My first attempt at fixing it was the "just go to bed earlier" approach. I'd lie in bed at 11pm, stare at the ceiling for two hours, finally fall asleep at 1am, and then drag myself out of bed at 7 feeling like death. After a week of this, I gave up.
My second attempt was the "cold turkey" method. Set an alarm for 6am, force myself up no matter what, and hope my body would adjust. It sort of worked for three days. Then I crashed — fell asleep at my desk at 2pm, went home, napped until 7pm, and was right back to my 2am bedtime.

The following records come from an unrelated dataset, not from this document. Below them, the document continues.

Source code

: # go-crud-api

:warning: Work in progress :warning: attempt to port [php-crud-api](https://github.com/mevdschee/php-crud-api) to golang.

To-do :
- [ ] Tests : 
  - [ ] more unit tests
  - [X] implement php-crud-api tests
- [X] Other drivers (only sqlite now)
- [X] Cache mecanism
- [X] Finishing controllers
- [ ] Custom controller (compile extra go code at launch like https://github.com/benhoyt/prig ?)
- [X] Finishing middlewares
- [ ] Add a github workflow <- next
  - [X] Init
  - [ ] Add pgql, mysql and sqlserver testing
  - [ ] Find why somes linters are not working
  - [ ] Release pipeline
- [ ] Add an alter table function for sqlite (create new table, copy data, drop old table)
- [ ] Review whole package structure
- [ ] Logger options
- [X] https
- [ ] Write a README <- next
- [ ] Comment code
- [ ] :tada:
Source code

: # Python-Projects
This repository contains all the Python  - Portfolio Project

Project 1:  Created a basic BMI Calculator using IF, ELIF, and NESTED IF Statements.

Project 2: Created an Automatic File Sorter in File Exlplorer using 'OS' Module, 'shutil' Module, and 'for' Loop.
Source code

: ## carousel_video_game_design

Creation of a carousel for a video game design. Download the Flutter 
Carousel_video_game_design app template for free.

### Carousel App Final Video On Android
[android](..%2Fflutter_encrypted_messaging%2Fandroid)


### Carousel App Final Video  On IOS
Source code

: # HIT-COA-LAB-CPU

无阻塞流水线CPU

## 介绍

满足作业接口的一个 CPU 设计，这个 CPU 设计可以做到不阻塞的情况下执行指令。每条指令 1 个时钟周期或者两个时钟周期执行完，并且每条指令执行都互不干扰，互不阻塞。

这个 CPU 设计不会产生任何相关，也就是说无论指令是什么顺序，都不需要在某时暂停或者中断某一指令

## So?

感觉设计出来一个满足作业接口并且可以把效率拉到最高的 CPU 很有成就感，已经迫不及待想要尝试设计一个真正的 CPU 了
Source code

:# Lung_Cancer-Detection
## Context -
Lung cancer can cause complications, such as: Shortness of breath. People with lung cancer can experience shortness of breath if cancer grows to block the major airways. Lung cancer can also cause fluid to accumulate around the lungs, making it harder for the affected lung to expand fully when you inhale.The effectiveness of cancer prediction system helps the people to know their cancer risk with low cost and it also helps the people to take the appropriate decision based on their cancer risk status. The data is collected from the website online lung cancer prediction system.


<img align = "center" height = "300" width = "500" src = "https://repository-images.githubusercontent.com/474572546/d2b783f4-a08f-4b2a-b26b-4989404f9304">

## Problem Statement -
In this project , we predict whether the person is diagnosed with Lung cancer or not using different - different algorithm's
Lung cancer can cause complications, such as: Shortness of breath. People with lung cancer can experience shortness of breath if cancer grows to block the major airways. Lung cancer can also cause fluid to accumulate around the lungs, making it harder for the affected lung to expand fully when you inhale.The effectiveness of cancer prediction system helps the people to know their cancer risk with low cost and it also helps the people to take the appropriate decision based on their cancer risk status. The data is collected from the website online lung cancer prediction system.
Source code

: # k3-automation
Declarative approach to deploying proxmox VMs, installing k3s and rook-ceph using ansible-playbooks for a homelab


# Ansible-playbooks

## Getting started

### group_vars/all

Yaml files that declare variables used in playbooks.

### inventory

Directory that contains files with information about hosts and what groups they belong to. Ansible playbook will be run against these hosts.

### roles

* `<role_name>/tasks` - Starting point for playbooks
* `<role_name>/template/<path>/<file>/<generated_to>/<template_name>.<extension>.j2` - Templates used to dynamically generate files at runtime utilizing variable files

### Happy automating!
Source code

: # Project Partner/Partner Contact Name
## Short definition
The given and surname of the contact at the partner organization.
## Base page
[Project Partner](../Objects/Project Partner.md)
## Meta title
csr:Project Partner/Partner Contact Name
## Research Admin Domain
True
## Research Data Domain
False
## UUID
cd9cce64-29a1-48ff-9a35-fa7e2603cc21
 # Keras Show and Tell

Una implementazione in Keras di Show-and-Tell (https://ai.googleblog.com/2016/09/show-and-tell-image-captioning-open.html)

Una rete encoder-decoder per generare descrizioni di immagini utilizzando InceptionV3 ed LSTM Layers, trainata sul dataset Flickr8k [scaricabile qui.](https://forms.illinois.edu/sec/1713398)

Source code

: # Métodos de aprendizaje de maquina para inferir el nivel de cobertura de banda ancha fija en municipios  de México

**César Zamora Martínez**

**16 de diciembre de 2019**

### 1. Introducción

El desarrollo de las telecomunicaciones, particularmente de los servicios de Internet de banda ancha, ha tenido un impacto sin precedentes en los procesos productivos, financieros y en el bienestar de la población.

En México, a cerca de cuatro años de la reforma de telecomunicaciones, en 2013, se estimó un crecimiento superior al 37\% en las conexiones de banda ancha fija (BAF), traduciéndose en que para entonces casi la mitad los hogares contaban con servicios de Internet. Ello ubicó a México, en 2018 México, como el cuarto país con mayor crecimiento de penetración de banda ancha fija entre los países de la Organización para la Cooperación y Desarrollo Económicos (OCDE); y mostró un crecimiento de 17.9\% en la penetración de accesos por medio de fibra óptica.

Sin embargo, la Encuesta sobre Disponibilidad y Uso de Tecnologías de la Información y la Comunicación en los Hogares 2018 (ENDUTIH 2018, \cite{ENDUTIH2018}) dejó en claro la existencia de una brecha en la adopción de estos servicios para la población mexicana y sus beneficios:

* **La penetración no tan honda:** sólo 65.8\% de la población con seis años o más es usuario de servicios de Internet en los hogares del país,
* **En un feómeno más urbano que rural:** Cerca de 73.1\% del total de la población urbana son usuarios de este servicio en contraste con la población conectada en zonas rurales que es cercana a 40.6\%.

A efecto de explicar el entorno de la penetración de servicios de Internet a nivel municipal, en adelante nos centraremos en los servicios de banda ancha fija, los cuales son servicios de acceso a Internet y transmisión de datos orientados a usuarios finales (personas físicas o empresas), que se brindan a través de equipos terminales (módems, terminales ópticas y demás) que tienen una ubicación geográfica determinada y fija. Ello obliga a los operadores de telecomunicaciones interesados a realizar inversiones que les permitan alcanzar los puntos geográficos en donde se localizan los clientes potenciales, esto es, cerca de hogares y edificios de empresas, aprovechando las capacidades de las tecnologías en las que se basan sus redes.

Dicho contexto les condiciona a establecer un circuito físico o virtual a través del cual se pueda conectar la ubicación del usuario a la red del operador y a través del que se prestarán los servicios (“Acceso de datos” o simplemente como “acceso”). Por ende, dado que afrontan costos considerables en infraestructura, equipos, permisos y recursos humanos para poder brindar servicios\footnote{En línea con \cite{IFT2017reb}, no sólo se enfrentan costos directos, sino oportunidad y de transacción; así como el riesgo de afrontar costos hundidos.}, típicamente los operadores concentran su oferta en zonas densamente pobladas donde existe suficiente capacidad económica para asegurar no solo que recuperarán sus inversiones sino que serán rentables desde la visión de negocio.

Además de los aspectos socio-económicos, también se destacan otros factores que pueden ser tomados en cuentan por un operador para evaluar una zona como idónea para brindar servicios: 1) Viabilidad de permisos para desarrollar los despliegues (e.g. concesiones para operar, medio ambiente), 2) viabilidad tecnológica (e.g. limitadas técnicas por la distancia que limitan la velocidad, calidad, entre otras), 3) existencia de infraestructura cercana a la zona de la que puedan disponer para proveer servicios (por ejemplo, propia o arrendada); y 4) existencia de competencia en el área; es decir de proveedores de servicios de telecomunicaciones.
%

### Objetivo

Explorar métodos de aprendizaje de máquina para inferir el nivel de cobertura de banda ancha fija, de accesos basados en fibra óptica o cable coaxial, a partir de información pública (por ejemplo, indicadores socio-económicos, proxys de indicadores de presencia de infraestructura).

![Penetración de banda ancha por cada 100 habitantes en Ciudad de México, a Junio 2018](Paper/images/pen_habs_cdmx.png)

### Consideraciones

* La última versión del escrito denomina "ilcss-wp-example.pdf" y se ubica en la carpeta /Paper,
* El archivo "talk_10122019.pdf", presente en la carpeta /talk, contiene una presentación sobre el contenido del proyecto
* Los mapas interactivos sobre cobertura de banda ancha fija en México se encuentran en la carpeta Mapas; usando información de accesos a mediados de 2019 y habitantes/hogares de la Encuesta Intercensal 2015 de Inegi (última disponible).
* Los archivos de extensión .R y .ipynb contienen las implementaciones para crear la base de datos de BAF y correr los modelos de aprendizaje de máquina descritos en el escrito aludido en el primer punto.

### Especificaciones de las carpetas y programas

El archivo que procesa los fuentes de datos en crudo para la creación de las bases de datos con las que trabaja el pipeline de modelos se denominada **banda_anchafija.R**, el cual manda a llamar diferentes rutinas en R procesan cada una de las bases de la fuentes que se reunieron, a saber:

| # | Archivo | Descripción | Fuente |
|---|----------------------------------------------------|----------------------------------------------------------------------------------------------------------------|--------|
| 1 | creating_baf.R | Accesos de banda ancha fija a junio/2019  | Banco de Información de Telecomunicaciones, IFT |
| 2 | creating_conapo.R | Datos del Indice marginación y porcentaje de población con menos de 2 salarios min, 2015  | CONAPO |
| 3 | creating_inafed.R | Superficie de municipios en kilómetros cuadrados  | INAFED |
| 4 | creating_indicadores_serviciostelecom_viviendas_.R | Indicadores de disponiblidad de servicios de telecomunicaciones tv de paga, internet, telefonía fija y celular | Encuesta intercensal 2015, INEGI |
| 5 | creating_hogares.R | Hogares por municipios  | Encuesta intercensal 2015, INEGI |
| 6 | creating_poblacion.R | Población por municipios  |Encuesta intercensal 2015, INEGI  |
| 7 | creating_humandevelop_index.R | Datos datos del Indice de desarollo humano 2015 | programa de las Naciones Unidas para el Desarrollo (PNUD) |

The third attempt worked. Here's what I did differently.
The 15-minute shift
Instead of trying to move my schedule by 3 hours overnight, I shifted it by 15 minutes every two days. Monday: alarm at 9:45. Wednesday: 9:30. Friday: 9:15. And so on.
It took about 5 weeks to get from 10am to 7am. That sounds slow, but it was painless. I never felt sleep-deprived because my body had time to adjust at each step.

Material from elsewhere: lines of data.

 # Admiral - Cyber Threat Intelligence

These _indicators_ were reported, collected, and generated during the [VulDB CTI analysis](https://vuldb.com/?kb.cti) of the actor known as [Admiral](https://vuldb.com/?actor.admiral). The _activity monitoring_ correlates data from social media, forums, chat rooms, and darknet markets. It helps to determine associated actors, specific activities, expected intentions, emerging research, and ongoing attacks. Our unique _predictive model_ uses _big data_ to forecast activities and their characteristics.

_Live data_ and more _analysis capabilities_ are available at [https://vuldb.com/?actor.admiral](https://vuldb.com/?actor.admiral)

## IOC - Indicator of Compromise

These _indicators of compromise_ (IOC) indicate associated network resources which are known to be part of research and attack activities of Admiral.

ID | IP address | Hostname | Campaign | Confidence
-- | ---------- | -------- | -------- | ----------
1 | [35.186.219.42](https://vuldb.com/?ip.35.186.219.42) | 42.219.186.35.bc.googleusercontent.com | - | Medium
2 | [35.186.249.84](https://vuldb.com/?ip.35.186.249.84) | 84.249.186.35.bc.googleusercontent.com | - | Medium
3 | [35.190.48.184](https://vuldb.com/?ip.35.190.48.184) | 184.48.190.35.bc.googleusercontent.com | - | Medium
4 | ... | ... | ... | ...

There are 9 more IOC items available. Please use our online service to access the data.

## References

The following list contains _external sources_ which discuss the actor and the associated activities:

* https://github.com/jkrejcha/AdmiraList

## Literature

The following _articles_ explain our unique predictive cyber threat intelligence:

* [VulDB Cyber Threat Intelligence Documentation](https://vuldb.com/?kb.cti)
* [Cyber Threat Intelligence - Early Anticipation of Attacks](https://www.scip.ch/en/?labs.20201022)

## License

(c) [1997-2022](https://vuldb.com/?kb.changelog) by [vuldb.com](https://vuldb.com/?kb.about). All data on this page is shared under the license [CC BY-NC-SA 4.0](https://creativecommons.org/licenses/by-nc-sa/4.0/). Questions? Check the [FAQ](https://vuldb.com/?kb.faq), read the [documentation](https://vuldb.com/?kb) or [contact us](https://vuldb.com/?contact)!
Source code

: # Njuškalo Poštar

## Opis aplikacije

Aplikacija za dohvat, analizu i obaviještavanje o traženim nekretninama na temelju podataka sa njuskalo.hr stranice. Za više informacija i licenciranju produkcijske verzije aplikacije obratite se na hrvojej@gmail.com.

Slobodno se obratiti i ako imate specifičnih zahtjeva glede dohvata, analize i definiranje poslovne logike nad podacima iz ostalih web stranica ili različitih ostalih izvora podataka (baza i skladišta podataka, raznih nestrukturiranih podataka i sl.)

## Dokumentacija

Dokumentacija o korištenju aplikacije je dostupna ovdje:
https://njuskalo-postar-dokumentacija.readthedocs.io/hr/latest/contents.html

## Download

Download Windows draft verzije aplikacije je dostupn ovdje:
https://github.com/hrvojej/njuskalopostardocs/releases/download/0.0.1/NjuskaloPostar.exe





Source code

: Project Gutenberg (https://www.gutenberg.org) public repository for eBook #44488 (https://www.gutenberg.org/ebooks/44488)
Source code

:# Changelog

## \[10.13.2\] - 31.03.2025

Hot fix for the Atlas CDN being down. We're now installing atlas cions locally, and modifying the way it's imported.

The key was also shifting my bedtime by the same 15 minutes. If I was waking up 15 minutes earlier, I needed to go to bed 15 minutes earlier too. Otherwise I'd just be accumulating sleep debt.
Morning light was the accelerator
The single biggest factor in making the shift stick was light exposure. Every morning, within 10 minutes of waking up, I'd go to my window and look outside for a few minutes. On nice days, I'd step onto the balcony.
This isn't woo-woo stuff. Light exposure in the morning advances your circadian phase — it tells your body clock to shift earlier. It's the same mechanism that causes jet lag to resolve: your body adjusts to the local light-dark cycle.
I eventually started using Captain Wake with the sky photo mission, which basically forced the light exposure. The alarm won't turn off until you photograph the sky, so you're getting that morning light whether you want to or not.
Evening light was the brake
Just as morning light shifts your clock earlier, evening light shifts it later. If you're trying to become an earlier riser, you need to reduce light exposure in the evening.
I started dimming my apartment lights after 8pm and using night mode on all my devices. I also got blackout curtains for the bedroom, which helped me fall asleep earlier.
The social problem
The hardest part of shifting my schedule wasn't biological — it was social. My friends wanted to hang out at 10pm. Dinner invitations were for 8:30. Weekend events started at 9pm.
I had to make some uncomfortable choices. I started declining late-night plans on weeknights. I'd leave dinners earlier than I used to. Some friends thought I was being antisocial. But the alternative was being a zombie every morning, and I'd already tried that.
What I wish I'd known earlier
The shift doesn't have to be permanent or absolute. I'm not a 5am person and I never will be. But moving from 10am to 7am gave me back my mornings and made my work life functional.
Some things that would have saved me time:
- Don't try to shift more than 15-20 minutes at a time. Your circadian rhythm is stubborn.
- Morning light is more important than evening darkness. If you can only do one thing, prioritize light exposure when you wake up.
- Weekends will try to undo your progress. Sleeping in until noon on Saturday can erase a week of adjustment. Keep your wake time within an hour of your weekday time.
- Use an alarm that forces you up. During the transition, willpower is at its lowest. A mission-based alarm removes the decision.
It took me three attempts and about two months to make the shift. But once it stuck, it stuck. I've been waking up at 7-7:15 for over a year now, and my 2am bedtime feels like a different lifetime.